His name is synonymous with one of the most renowned designer shoe brands in the world so it should come as no surprise that for Jimmy Choo, creating footwear runs in the blood. As the son of a shoe maker he learned the craft from his father in Malaysia, before moving to England in the 1980s to undertake formal study at the London College of Fashion. He opened his first shop in Hackney in 1986 and eventually co-founded the Jimmy Choo shoe label with British Vogue’s Tamara Mellon who had worked with Choo on the magazine.
After a successful career at the label that included being appointed official shoemaker to Princess Diana and opening stores in New York, Milan and Paris he stepped down from the brand in 2001. Today he is an Ambassador for Footwear Education at the London College of Fashion, is the recipient of an OBE for services to the British fashion industry and is preparing to launch a capsule shoe collection under his Chinese name Zhou Yang Jie. I caught up with Choo during his inaugural visit to Sydney with American Express to chat about the secret to his success, what he does for fun and if he ever finds himself visiting a Jimmy Choo store…
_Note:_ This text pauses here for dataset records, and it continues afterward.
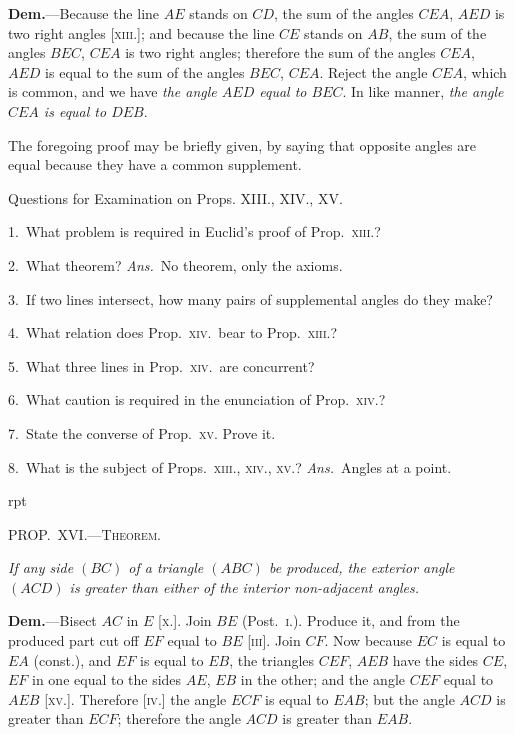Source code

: \documentclass[oneside]{book}
\newcounter{wrapwidth}
\newcommand\mypropflot[5]{
\vspace{0.5\baselineskip}
\bigskip\Needspace*{4\baselineskip}
\setcounter{wrapwidth}{#3}
\begin{wrapfigure}[#4]{r}{\value{wrapwidth}pt}
\begin{center}
\vspace{-0.3in}

\end{center}
\end{wrapfigure}
\hspace{1.5\parindent}\textsc{#1}\par\medskip
\indent\emph{#2}\par\medskip
}
\newcommand\exhead[1]{
\Needspace*{5\baselineskip}\begin{center}
\textsf{#1}
\end{center}
}
\begin{document}
\textbf{Dem.}---Because the line $AE$ stands on $CD$, the sum
of the angles $CEA$, $AED$ is two
right angles [\textsc{xiii}.]; and because
the line $CE$ stands on $AB$,
the sum of the angles $BEC$,
$CEA$ is two right angles; therefore
the sum of the angles $CEA$,
$AED$ is equal to the sum of the
angles $BEC$, $CEA$. Reject the
angle $CEA$, which is common, and we have \textit{the angle
$AED$ equal to $BEC$}. In like manner, \textit{the angle $CEA$
is equal to $DEB$}.

The foregoing proof may be briefly given, by saying
that opposite angles are equal because they have a
common supplement.

\exhead{Questions for Examination on Props. XIII\@., XIV\@., XV\@.}

\begin{footnotesize}
1.~What problem is required in Euclid's proof of Prop.~\textsc{xiii}.?

2.~What theorem? \textit{Ans.}\ No theorem, only the axioms.

3.~If two lines intersect, how many pairs of supplemental
angles do they make?



4.~What relation does Prop.~\textsc{xiv}.~bear to Prop.~\textsc{xiii}.?

5.~What three lines in Prop.~\textsc{xiv}.\ are concurrent?

6.~What caution is required in the enunciation of Prop.~\textsc{xiv}.?

7.~State the converse of Prop.~\textsc{xv}. Prove it.

8.~What is the subject of Props.~\textsc{xiii., xiv., xv.}? \textit{Ans.}\ Angles
at a point.
\par\end{footnotesize}



\mypropflot{PROP\@.~XVI\@.---Theorem.}{If any side $(BC)$ of a triangle $(ABC)$ be produced, the
exterior angle $(ACD)$ is greater than either of the interior\index{Angle!interior}
non-adjacent angles.}{110}{11}{f031}

\textbf{Dem.}---Bisect $AC$ in $E$ [\textsc{x}.]. Join $BE$ (Post.~\textsc{i}.).
Produce it, and from the produced
part cut off $EF$ equal to $BE$ [\textsc{iii}].
Join $CF$. Now because $EC$ is equal
to $EA$ (const.), and $EF$ is equal
to $EB$, the triangles $CEF$, $AEB$
have the sides $CE$, $EF$ in one
equal to the sides $AE$, $EB$ in the
other; and the angle $CEF$ equal
to $AEB$ [\textsc{xv}.]. Therefore [\textsc{iv}.]
the angle $ECF$ is equal to $EAB$;
but the angle $ACD$ is greater
than $ECF$; therefore the angle
$ACD$ is greater than $EAB$.
\end{document}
Where did your love of shoes come from?
I was born in Malaysia and my father is a shoe designer. So, when I was young I saw my father making shoes. After I finished school, I would finish my homework, then help my dad learning the skill.
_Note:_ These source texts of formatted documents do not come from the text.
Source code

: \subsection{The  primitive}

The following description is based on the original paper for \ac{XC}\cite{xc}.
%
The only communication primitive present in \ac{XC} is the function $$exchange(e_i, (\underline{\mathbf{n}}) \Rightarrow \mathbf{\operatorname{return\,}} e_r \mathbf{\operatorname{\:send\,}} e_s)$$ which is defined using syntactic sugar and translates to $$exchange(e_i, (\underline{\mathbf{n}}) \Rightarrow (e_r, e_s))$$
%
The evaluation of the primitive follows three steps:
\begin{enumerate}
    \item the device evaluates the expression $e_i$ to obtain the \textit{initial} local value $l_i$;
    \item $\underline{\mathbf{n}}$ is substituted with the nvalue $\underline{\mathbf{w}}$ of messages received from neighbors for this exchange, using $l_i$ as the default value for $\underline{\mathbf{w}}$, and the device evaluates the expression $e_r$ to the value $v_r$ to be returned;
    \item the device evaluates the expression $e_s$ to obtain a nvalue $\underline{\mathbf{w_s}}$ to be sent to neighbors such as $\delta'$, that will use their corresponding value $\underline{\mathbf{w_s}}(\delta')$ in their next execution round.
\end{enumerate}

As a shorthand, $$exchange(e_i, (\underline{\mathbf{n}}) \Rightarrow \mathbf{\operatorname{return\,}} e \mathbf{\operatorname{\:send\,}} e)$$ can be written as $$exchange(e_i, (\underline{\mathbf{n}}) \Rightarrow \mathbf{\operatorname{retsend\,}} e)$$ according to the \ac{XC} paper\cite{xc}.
So many celebrities have worn your shoes over the years. Is there a person who stands out in your mind?
I have to say thanks to the late Princess Diana. Because I had been working with her for seven years, and now this year is the 20th-year anniversary of her passing and all over the world people still remember her and what she did for the legacy. She did a lot of charity events. Not many people do that.
What was it like to create shoes for the late Princess Diana?
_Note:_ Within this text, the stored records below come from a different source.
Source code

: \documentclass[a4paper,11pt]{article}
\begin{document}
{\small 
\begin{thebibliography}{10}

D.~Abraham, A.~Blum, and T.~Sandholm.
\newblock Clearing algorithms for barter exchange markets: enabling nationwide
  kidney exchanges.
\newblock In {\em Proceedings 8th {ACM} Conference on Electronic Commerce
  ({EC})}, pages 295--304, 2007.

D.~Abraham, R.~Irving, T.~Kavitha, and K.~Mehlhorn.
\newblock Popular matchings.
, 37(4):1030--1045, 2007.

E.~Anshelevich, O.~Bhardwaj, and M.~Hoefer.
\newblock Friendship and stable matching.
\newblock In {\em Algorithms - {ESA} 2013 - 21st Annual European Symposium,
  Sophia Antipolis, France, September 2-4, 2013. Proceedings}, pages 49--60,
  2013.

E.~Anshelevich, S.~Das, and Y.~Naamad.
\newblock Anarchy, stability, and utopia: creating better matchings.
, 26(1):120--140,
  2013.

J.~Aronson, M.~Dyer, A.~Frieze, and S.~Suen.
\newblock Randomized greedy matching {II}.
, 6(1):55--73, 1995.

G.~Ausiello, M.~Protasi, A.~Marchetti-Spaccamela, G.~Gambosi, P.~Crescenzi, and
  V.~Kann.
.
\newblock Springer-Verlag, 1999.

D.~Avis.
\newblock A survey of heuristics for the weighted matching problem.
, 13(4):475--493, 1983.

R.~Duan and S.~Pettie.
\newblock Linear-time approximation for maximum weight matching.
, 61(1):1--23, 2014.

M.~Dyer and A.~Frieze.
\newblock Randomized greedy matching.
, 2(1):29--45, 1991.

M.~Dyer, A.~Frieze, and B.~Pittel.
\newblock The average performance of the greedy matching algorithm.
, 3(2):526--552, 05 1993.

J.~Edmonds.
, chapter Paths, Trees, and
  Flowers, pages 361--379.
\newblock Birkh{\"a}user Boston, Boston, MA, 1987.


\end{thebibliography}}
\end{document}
She would call me to Kensington Palace to show me all the garments and everything that she was going to wear as she traveled all over the world. So we would look at all the garments and we would match the shoes for her. She was a very nice, very kind person.
What do you believe is the secret to your success?
When people say to me, “You are [a] successful person”, to me it’s not yet. I’m not successful yet. Because growing up my father always said, “One day you still alive, you don’t know what happened yourself”. People can seem [successful] and suddenly disappear, you know… we must, continue to learn all the time. So I’m not [successful] because I’m still learning.
What’s the best advice you’ve ever received?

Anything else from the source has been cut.